Physiker Robert Meißner und Biologe Wade Sugden verfolgen seitdem gemeinsam eine wissenschaftliche Frage: Welchen Einfluss hat die Gefäßgeometrie auf den Blutfluss? Dafür untersuchen sie in Zebrafischembryos, welche Kräfte auf rote Blutkörperchen in Venen und Arterien wirken. Und wie elastisch Blutkörperchen sind, auf die solche Kräfte wirken. Damit diese Untersuchungen allerdings gelingen, müssen sie rote Blutkörperchen im Blutfluss mit der optischen Pinzette festhalten und genau messen, wie groß die Kraft und Elastizität ist. Die Idee dahinter: Zellprozesse hängen von der Viskoelastizität ab – und andersherum. Ist eine Zelle krank, verändert sich ihre Viskoelastizität. Und das lässt sich messen. Biologen bestimmen Kräfte und Viskoelastizität zwar bereits. Doch Aussagen über die konkrete Intensität der beiden Größen in vivo lassen sich bisher kaum machen. Genau das haben sich Robert Meißner und Wade Sugden nach der CiM-Veranstaltung vorgenommen.
Der Exzellenzcluster unterstützt die Forschung im Rahmen eines sogenannten Pilotprojekts. Das sind kleine Forschungsprojekte von Nachwuchswissenschaftlern, also Doktoranden oder Postdoktoranden. Sie erhalten finanzielle Mittel unter einer Bedingung: Die Projektpartner müssen aus unterschiedlichen Fachrichtungen an einer gemeinsamen wissenschaftlichen Frage arbeiten. „Mit den ersten eigenständigen Projekte animieren wir junge Forscherinnen und Forscher aus CiM-Arbeitsgruppen für ihren Weg zu einer unabhängigen wissenschaftlichen Karriere und fördern die interdisziplinäre Zusammenarbeit“, sagt Prof. Lydia Sorokin, Sprecherin des Exzellenzclusters CiM.
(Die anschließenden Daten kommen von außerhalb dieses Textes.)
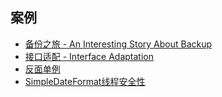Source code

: ## 案例

* [备份之旅 - An Interesting Story About Backup](../docs/backup.md)
* [接口适配 - Interface Adaptation](../docs/xslt-case.md)
* [反面单例](../docs/stupid-singleton.md)
* [SimpleDateFormat线程安全性](../docs/simple-date-format-thread-safe.md)
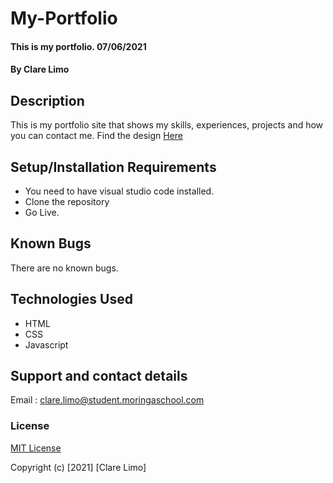 # My-Portfolio
#### This is my portfolio. 07/06/2021
#### By **Clare Limo**
## Description
This is my portfolio site that shows my skills, experiences, projects and how you can contact me.
Find the design [Here](https://www.figma.com/file/hEhJt37k5gCzuoXtdV0vYC/Portfolio?node-id=1%3A2)
## Setup/Installation Requirements
* You need to have visual studio code installed.
* Clone the repository
* Go Live.

## Known Bugs
There are no known bugs.
## Technologies Used
* HTML 
* CSS 
* Javascript
## Support and contact details
Email : clare.limo@student.moringaschool.com
### License
[MIT License](./LICENSE)

Copyright (c) [2021] [Clare Limo]
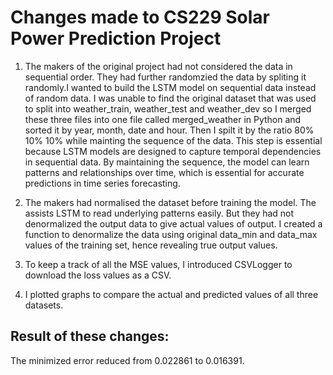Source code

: # Changes made to CS229 Solar Power Prediction Project

1. The makers of the original project had not considered the data in sequential order. They had further randomzied the data by spliting it randomly.I wanted to build the LSTM model on sequential data instead of random data. I was unable to find the original dataset that was used to split into weather_train, weather_test and weather_dev so I merged these three files into one file called merged_weather in Python and sorted it by year, month, date and hour. Then I spilt it by the ratio 80% 10% 10% while mainting the sequence of the data. This step is essential because LSTM models are designed to capture temporal dependencies in sequential data. By maintaining the sequence, the model can learn patterns and relationships over time, which is essential for accurate predictions in time series forecasting.

2. The makers had normalised the dataset before training the model. The assists LSTM to read underlying patterns easily. But they had not denormalized the output data to give actual values of output. I created a function to denormalize the data using original data_min and data_max values of the training set, hence revealing true output values.
   
3. To keep a track of all the MSE values, I introduced CSVLogger to download the loss values as a CSV.
   
4. I plotted graphs to compare the actual and predicted values of all three datasets.

## Result of these changes:
The minimized error reduced from 0.022861 to 0.016391.
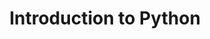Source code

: ---
layout: course
title: Introduction to Python
published: true
thumbnail: /assets/img/python.jpg
type: Online Course
note: 
headline: A specialized python course with several projects to jump start your programming journey.
audience: General
objectives:
    - Establish a solid understanding of fundamental programming 
    - Develop algorithmic problem-solving skills through control flow, functions, and data structurs.
    - Apply acquired knowledge to a practical project
takeaways:
    - Python Project
description:
    This beginner-friendly Python course is designed for individuals with minimal programming knowledge. Participants will explore the foundations of Python, covering essential concepts such as variables, control flow, functions, and data structures. The curriculum includes practical skills in file handling and error management, ensuring participants can write robust and error-resistant code. The course culminates in a hands-on project, allowing participants to apply their newfound skills in a creative and practical context.
instructors:
    - name: Ahmad Mustapha
      img: /assets/img/instructor_amm.png
assistants:
---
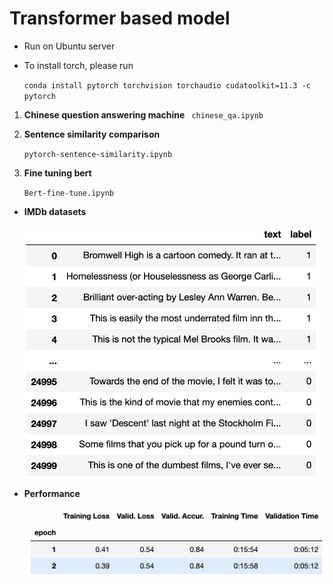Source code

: # Transformer based model
- Run on Ubuntu server
- To install torch, please run

    `` conda install pytorch torchvision torchaudio cudatoolkit=11.3 -c pytorch ``

1.  **Chinese question answering machine**
    ` chinese_qa.ipynb`
2. **Sentence similarity comparison**
    
    ` pytorch-sentence-similarity.ipynb `

3. **Fine tuning bert**

     ` Bert-fine-tune.ipynb `
- **IMDb datasets**

   <img src="./Datasets.png" width="500">

- **Performance**

    <img src="./performance.png" width="500">
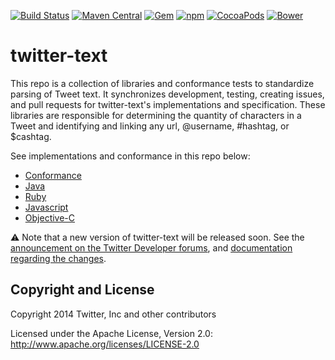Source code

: [![Build Status](https://img.shields.io/travis/twitter/twitter-text/master.svg)](https://travis-ci.org/twitter/twitter-text) [![Maven Central](https://img.shields.io/maven-central/v/com.twitter/twitter-text.svg)](http://search.maven.org/#search%7Cgav%7C1%7Cg%3A%22com.twitter%22%20AND%20a%3A%22twitter-text%22) [![Gem](https://img.shields.io/gem/v/twitter-text.svg)](https://rubygems.org/gems/twitter-text) [![npm](https://img.shields.io/npm/v/twitter-text.svg)](https://www.npmjs.com/package/twitter-text) [![CocoaPods](https://img.shields.io/cocoapods/v/twitter-text.svg)](http://cocoapods.org/?q=twitter-text) [![Bower](https://img.shields.io/bower/v/twitter-text.svg)](http://bower.io/search/?q=twitter-text)

twitter-text
============

This repo is a collection of libraries and conformance tests to standardize parsing of Tweet text. It synchronizes development, testing, creating issues, and pull requests for twitter-text's implementations and specification. These libraries are responsible for determining the quantity of characters in a Tweet and identifying and linking any url, @username, #hashtag, or $cashtag. 

See implementations and conformance in this repo below:

* [Conformance](conformance)
* [Java](java)
* [Ruby](rb)
* [Javascript](js)
* [Objective-C](objc)

:warning: Note that a new version of twitter-text will be released soon. See the [announcement on the Twitter Developer forums](https://twittercommunity.com/t/updating-the-character-limit-and-the-twitter-text-library/96425/2), and [documentation regarding the changes](https://developer.twitter.com/en/docs/developer-utilities/twitter-text).


## Copyright and License

Copyright 2014 Twitter, Inc and other contributors

Licensed under the Apache License, Version 2.0: http://www.apache.org/licenses/LICENSE-2.0

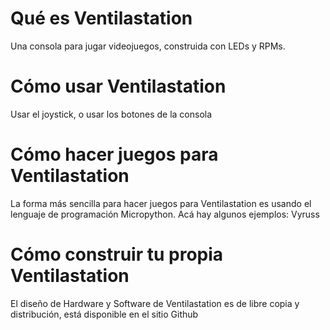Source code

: Qué es Ventilastation
=====================
Una consola para jugar videojuegos, construida con LEDs y RPMs.

Cómo usar Ventilastation
========================
Usar el joystick, o usar los botones de la consola

Cómo hacer juegos para Ventilastation
=====================================
La forma más sencilla para hacer juegos para Ventilastation es usando el lenguaje de programación Micropython. Acá hay algunos ejemplos: Vyruss

Cómo construir tu propia Ventilastation
=======================================
El diseño de Hardware y Software de Ventilastation es de libre copia y distribución, está disponible en el sitio Github
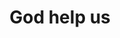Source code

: <!DOCtype HTML>

<html>
<head>
	<title> 
     web project
	 </title>
	 <body><h1><center>God help us</center>  </h1></body>
</head>
</html>
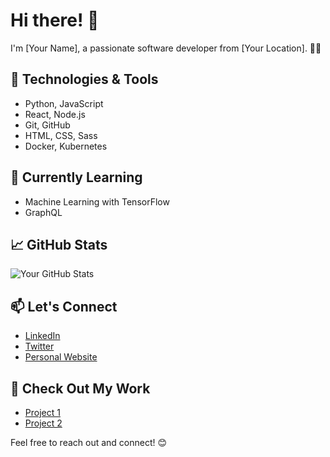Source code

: # Hi there! 👋

I'm [Your Name], a passionate software developer from [Your Location]. 👨‍💻

## 🔧 Technologies & Tools

- Python, JavaScript
- React, Node.js
- Git, GitHub
- HTML, CSS, Sass
- Docker, Kubernetes

## 🌱 Currently Learning

- Machine Learning with TensorFlow
- GraphQL

## 📈 GitHub Stats

![Your GitHub Stats](https://github-readme-stats.vercel.app/api?username=yourusername&show_icons=true&hide_title=true&count_private=true&hide=issues)

## 📫 Let's Connect

- [LinkedIn](https://www.linkedin.com/in/yourusername/)
- [Twitter](https://twitter.com/yourusername/)
- [Personal Website](https://yourwebsite.com)

## 💼 Check Out My Work

- [Project 1](https://github.com/yourusername/project1)
- [Project 2](https://github.com/yourusername/project2)

Feel free to reach out and connect! 😊
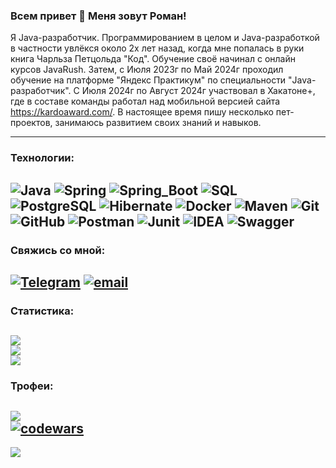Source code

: ### Всем привет 👋 Меня зовут Роман!
Я Java-разработчик. Программированием в целом и Java-разработкой в частности увлёкся около 2х лет назад, 
когда мне попалась в руки книга Чарльза Петцольда "Код". Обучение своё начинал с онлайн курсов JavaRush. Затем, 
с Июля 2023г по Май 2024г проходил обучение на платформе "Яндекс Практикум" по специальности "Java-разработчик". 
С Июля 2024г по Август 2024г участвовал в Хакатоне+, где в составе команды работал над мобильной версией сайта 
https://kardoaward.com/. В настоящее время пишу несколько пет-проектов, занимаюсь развитием своих знаний и навыков.

---
### Технологии:  
![Java](https://img.shields.io/badge/java-%23ED8B00.svg?style=for-the-badge&logo=openjdk&logoColor=white)
![Spring](https://img.shields.io/badge/-Spring-6AAD3D?style=for-the-badge&logo=spring&logoColor=FFFFFF)
![Spring_Boot](https://img.shields.io/badge/-Spring_Boot-6AAD3D?style=for-the-badge&logo=springboot&logoColor=FFFFFF)
![SQL](https://img.shields.io/badge/-SQL-F29111?style=for-the-badge&logo=sql&logoColor=FFFFFF)
![PostgreSQL](https://img.shields.io/badge/-postgresql-31648C?style=for-the-badge&logo=postgresql&logoColor=FFFFFF)
![Hibernate](https://img.shields.io/badge/-Hibernate-59666C?style=for-the-badge&logo=hibernate&logoColor=FFFFFF)
![Docker](https://img.shields.io/badge/-Docker-27519C?style=for-the-badge&logo=docker&logoColor=FFFFFF)
![Maven](https://img.shields.io/badge/-Maven-D22127?style=for-the-badge&logo=apache&logoColor=FFFFFF)
![Git](https://img.shields.io/badge/git-%23F05033.svg?style=for-the-badge&logo=git&logoColor=white)
![GitHub](https://img.shields.io/badge/github-%23121011.svg?style=for-the-badge&logo=github&logoColor=white)
![Postman](https://img.shields.io/badge/Postman-FF6C37?style=for-the-badge&logo=postman&logoColor=white)
![Junit](https://img.shields.io/badge/Junit5-25A162?style=for-the-badge&logo=junit5&logoColor=white)
![IDEA](https://img.shields.io/badge/IntelliJ_IDEA-000000.svg?style=for-the-badge&logo=intellij-idea&logoColor=white)
![Swagger](https://img.shields.io/badge/-Swagger-%23Clojure?style=for-the-badge&logo=swagger&logoColor=white)
---
### Свяжись со мной:
[![Telegram](https://img.shields.io/badge/-Telegram-28A8EA?style=for-the-badge&logo=telegram&logoColor=FFFFFF)](https://t.me/Mithrilin)
[![email](https://img.shields.io/badge/Email-yellow?style=for-the-badge&logo=maildotru&logoColor=FFFFFF)](mailto:romanukyan@gmail.com)
---
### Статистика:
![](https://github-readme-stats.vercel.app/api?username=Mithrilin\&theme=shadow_blue\&hide_border=false\&count_private=false\&include_all_commits=true)<br/>
![](https://github-readme-streak-stats.herokuapp.com/?user=Mithrilin\&theme=shadow_blue\&hide_border=false)<br/>
![](https://github-readme-stats.vercel.app/api/top-langs/?username=Mithrilin\&theme=shadow_blue\&hide_border=false\&include_all_commits=true\&count_private=false\&layout=compact)
---
### Трофеи:
![](https://github-profile-trophy.vercel.app/?username=Mithrilin&theme=gruvbox&no-frame=false&no-bg=false&margin-w=4)  
[![codewars](https://www.codewars.com/users/Mithrilin/badges/micro)](https://www.codewars.com/users/Mithrilin)  
---
![](https://visitcount.itsvg.in/api?id=Mithrilin&icon=0&color=2)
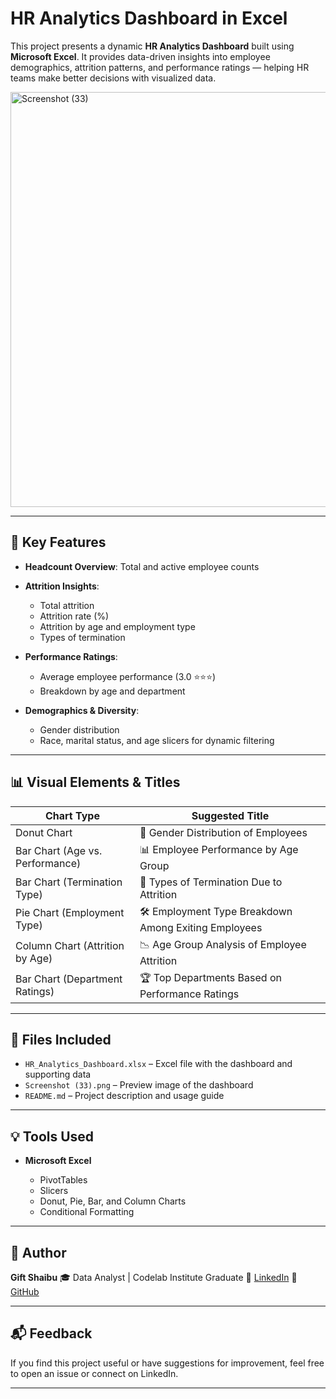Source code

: 
# HR Analytics Dashboard in Excel

This project presents a dynamic **HR Analytics Dashboard** built using **Microsoft Excel**. It provides data-driven insights into employee demographics, attrition patterns, and performance ratings — helping HR teams make better decisions with visualized data.

<img width="1294" height="664" alt="Screenshot (33)" src="https://github.com/user-attachments/assets/d0f374bc-7b6a-438a-aa47-a9723d7e7a6d" />


---

## 📌 Key Features

* **Headcount Overview**: Total and active employee counts
* **Attrition Insights**:

  * Total attrition
  * Attrition rate (%)
  * Attrition by age and employment type
  * Types of termination
* **Performance Ratings**:

  * Average employee performance (3.0 ⭐⭐⭐)
  * Breakdown by age and department
* **Demographics & Diversity**:

  * Gender distribution
  * Race, marital status, and age slicers for dynamic filtering

---

## 📊 Visual Elements & Titles

| Chart Type                      | Suggested Title                                       |
| ------------------------------- | ----------------------------------------------------- |
| Donut Chart                     | 👥 Gender Distribution of Employees                   |
| Bar Chart (Age vs. Performance) | 📊 Employee Performance by Age Group                  |
| Bar Chart (Termination Type)    | 🔻 Types of Termination Due to Attrition              |
| Pie Chart (Employment Type)     | 🛠️ Employment Type Breakdown Among Exiting Employees |
| Column Chart (Attrition by Age) | 📉 Age Group Analysis of Employee Attrition           |
| Bar Chart (Department Ratings)  | 🏆 Top Departments Based on Performance Ratings       |

---

## 📁 Files Included

* `HR_Analytics_Dashboard.xlsx` – Excel file with the dashboard and supporting data
* `Screenshot (33).png` – Preview image of the dashboard
* `README.md` – Project description and usage guide

---

## 💡 Tools Used

* **Microsoft Excel**

  * PivotTables
  * Slicers
  * Donut, Pie, Bar, and Column Charts
  * Conditional Formatting

---

## 👤 Author

**Gift Shaibu**
🎓 Data Analyst | Codelab Institute Graduate
🔗 [LinkedIn](https://www.linkedin.com/in/gift-shaibu)
🔗 [GitHub](https://github.com/GIFT-SHAIBU)

---

## 📬 Feedback

If you find this project useful or have suggestions for improvement, feel free to open an issue or connect on LinkedIn.

---
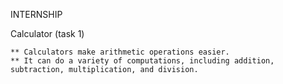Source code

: INTERNSHIP

Calculator (task 1)

    ** Calculators make arithmetic operations easier.
    ** It can do a variety of computations, including addition, subtraction, multiplication, and division.

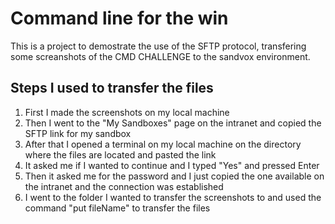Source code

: # Command line for the win

This is a project to demostrate the use of the SFTP protocol, transfering some screanshots of the CMD CHALLENGE to the sandvox environment.

## Steps I used to transfer the files
1. First I made the screenshots on my local machine
2. Then I went to the "My Sandboxes" page on the intranet and copied the SFTP link for my sandbox
3. After that I opened a terminal on my local machine on the directory where the files are located and pasted the link
4. It asked me if I wanted to continue and I typed "Yes" and pressed Enter
5. Then it asked me for the password and I just copied the one available on the intranet and the connection was established
6. I went to the folder I wanted to transfer the screenshots to and used the command "put fileName" to transfer the files
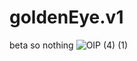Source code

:# goldenEye.v1
beta so nothing
![OIP (4) (1)](https://github.com/chip12618/goldenEye.v1/assets/108143896/0cfc1d83-82f5-4738-ae49-a90508d88d02)
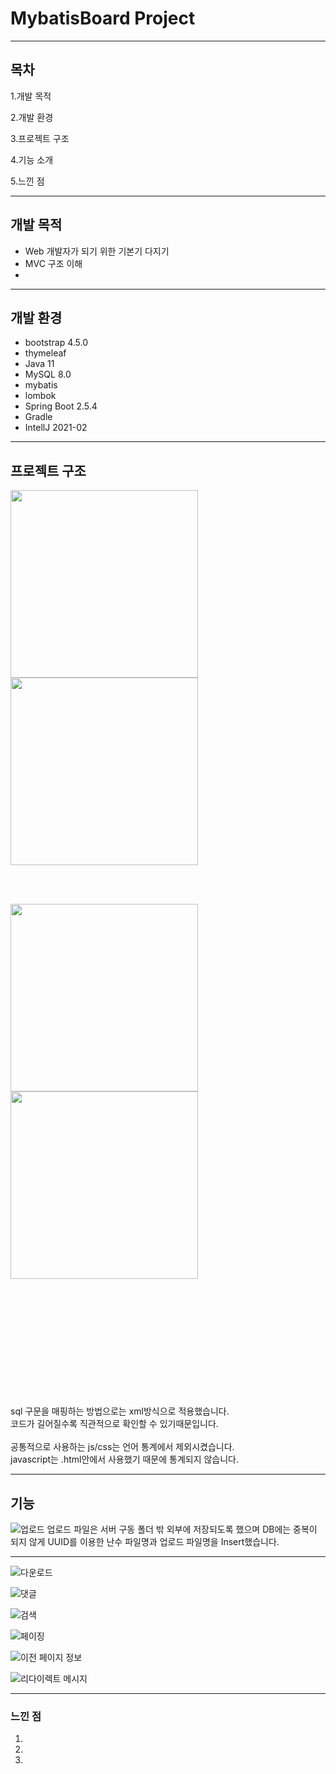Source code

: # MybatisBoard Project
---
## 목차

1.개발 목적  

2.개발 환경 

3.프로젝트 구조  

4.기능 소개  

5.느낀 점

---
## 개발 목적
* Web 개발자가 되기 위한 기본기 다지기
* MVC 구조 이해
*
---
## 개발 환경
* bootstrap 4.5.0
* thymeleaf 
* Java 11
* MySQL 8.0
* mybatis
* lombok
* Spring Boot 2.5.4
* Gradle
* IntellJ 2021-02
---
## 프로젝트 구조
<img width="300" align="left" src="https://user-images.githubusercontent.com/83013198/147532500-8b19115b-8b2b-4077-b048-565e030aed82.png">
<img width="300" src="https://user-images.githubusercontent.com/83013198/147532503-e9228b67-a430-444c-ad49-e6843d0e692e.png">

<br><br>

<img width="300" align="left" src="https://user-images.githubusercontent.com/83013198/147803248-7edb73e1-7e0a-4451-83ad-97fdfd460931.PNG">
<img width="300" src="https://user-images.githubusercontent.com/83013198/147805420-c83be289-094d-4868-bcb4-3a0b0496e38c.png">

<br><br><br><br><br><br><br><br><br><br><br>
sql 구문을 매핑하는 방법으로는 xml방식으로 적용했습니다. 
<br>
코드가 길어질수록 직관적으로 확인할 수 있기때문입니다.
<br><br>
공통적으로 사용하는 js/css는 언어 통계에서 제외시켰습니다.
<br>
javascript는 .html안에서 사용했기 때문에 통계되지 않습니다.

---
## 기능
![업로드](https://user-images.githubusercontent.com/83013198/148327655-2e4697dc-84c9-4a4b-98d4-b4ed19954d06.gif)
업로드 파일은 서버 구동 폴더 밖 외부에 저장되도록 했으며
DB에는 중복이 되지 않게 UUID를 이용한 난수 파일명과 업로드 파일명을 Insert했습니다.

---

![다운로드](https://user-images.githubusercontent.com/83013198/148331469-0e17d7d5-4231-465b-a14b-3489449af4bd.gif)

![댓글](https://user-images.githubusercontent.com/83013198/148725290-1890d998-3d13-4cc7-9b5b-251548a4c939.gif)

![검색](https://user-images.githubusercontent.com/83013198/148332075-fca27c98-d11b-4f85-937f-73ce6856c41a.gif)

![페이징](https://user-images.githubusercontent.com/83013198/148725287-4fc6b5ea-3f01-466a-846c-831e41dd4ab6.gif)

![이전 페이지 정보](https://user-images.githubusercontent.com/83013198/148725292-80b40a62-796e-4951-9d16-4a8a5cb275c6.gif)

![리다이렉트 메시지](https://user-images.githubusercontent.com/83013198/148725293-1b2e506a-49c5-4360-8ab1-3ad854cf5715.gif)


---
### 느낀 점
1.
2.
3.

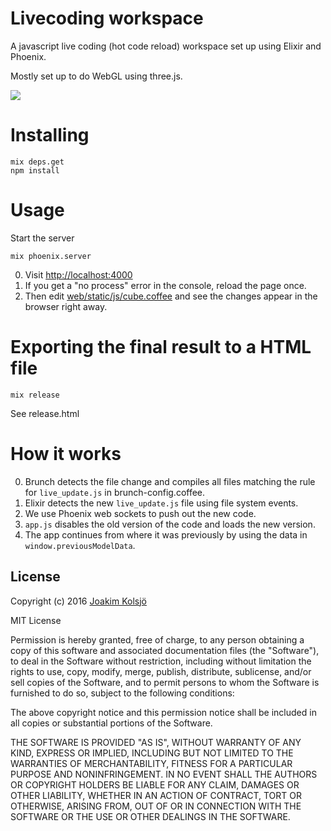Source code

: # Livecoding workspace

A javascript live coding (hot code reload) workspace set up using Elixir and Phoenix.

Mostly set up to do WebGL using three.js.

![](https://s3.amazonaws.com/f.cl.ly/items/0w1l0e2z3g3v0x172s3D/livecoding_workspace.gif?v=a98f7faa)

# Installing

    mix deps.get
    npm install

# Usage

Start the server

    mix phoenix.server

0. Visit <http://localhost:4000>
  0. If you get a "no process" error in the console, reload the page once.
0. Then edit [web/static/js/cube.coffee](web/static/js/cube.coffee) and see the changes appear in the browser right away.

# Exporting the final result to a HTML file

    mix release

See release.html

# How it works

0. Brunch detects the file change and compiles all files matching the rule for `live_update.js` in brunch-config.coffee.
0. Elixir detects the new `live_update.js` file using file system events.
0. We use Phoenix web sockets to push out the new code.
0. `app.js` disables the old version of the code and loads the new version.
0. The app continues from where it was previously by using the data in `window.previousModelData`.

## License

Copyright (c) 2016 [Joakim Kolsjö](https://twitter.com/joakimk)

MIT License

Permission is hereby granted, free of charge, to any person obtaining
a copy of this software and associated documentation files (the
"Software"), to deal in the Software without restriction, including
without limitation the rights to use, copy, modify, merge, publish,
distribute, sublicense, and/or sell copies of the Software, and to
permit persons to whom the Software is furnished to do so, subject to
the following conditions:

The above copyright notice and this permission notice shall be
included in all copies or substantial portions of the Software.

THE SOFTWARE IS PROVIDED "AS IS", WITHOUT WARRANTY OF ANY KIND,
EXPRESS OR IMPLIED, INCLUDING BUT NOT LIMITED TO THE WARRANTIES OF
MERCHANTABILITY, FITNESS FOR A PARTICULAR PURPOSE AND
NONINFRINGEMENT. IN NO EVENT SHALL THE AUTHORS OR COPYRIGHT HOLDERS BE
LIABLE FOR ANY CLAIM, DAMAGES OR OTHER LIABILITY, WHETHER IN AN ACTION
OF CONTRACT, TORT OR OTHERWISE, ARISING FROM, OUT OF OR IN CONNECTION
WITH THE SOFTWARE OR THE USE OR OTHER DEALINGS IN THE SOFTWARE.
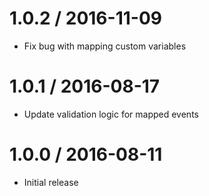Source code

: 
1.0.2 / 2016-11-09
==================

  * Fix bug with mapping custom variables

1.0.1 / 2016-08-17
==================

  * Update validation logic for mapped events

1.0.0 / 2016-08-11
==================

  * Initial release
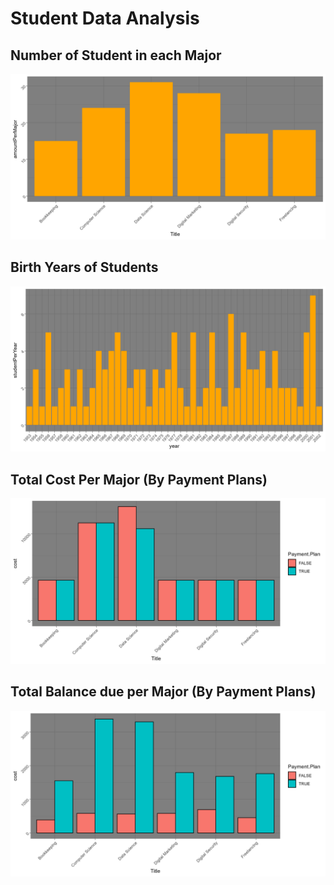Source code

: # Student Data Analysis

## Number of Student in each Major

![StudentMajors](images/NumberofStudentsPerMajor.png)

## Birth Years of Students

![BirthYearStudents](images/NumberOfStudentBirthYears.png)

## Total Cost Per Major (By Payment Plans)

![CostPerMajor](images/CostsPerMajorPaymentPlan.png)

## Total Balance due per Major (By Payment Plans)

![PaymentsDue](images/BalanceDuePerMajor.png)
Robert Meißner und Wade Sugden leben diesen Ansatz: „Es ist unheimlich spannend, mit Wissenschaftlern anderer Fachrichtungen zusammenzuarbeiten“, sagt Robert Meißner. „Wir diskutieren gemeinsam wissenschaftliche Fragestellungen, besprechen genaue Anforderungen an die Technik und suchen gemeinsam Lösungen.“ So wachsen beide Disziplinen weiter zusammen. Wade Sugden erklärte dem Physiker zum Beispiel anatomische Grundlagen und den Stand der Forschung mit Zebrafischen. Der Physiker zeigte dem Biologen die Möglichkeiten der optischen Pinzette. Es war nicht immer einfach: Der Physiker strauchelte immer wieder an sehr langen biologischen Fachbegriffen. Er staunte dagegen nicht schlecht, als der Biologe die Herzschläge eines Fischembryos ganz direkt und einfach mithilfe einer Stoppuhr per Hand zählte. „Physiker würden ihre Ausrüstung nutzen, Kameras, Computer, Codes, ein Video des Herzschlags machen und einen Algorithmus schreiben, der mit etwas längerer Entwicklungsarbeit die Herzschläge automatisch erfasst“, sagt Robert Meißner.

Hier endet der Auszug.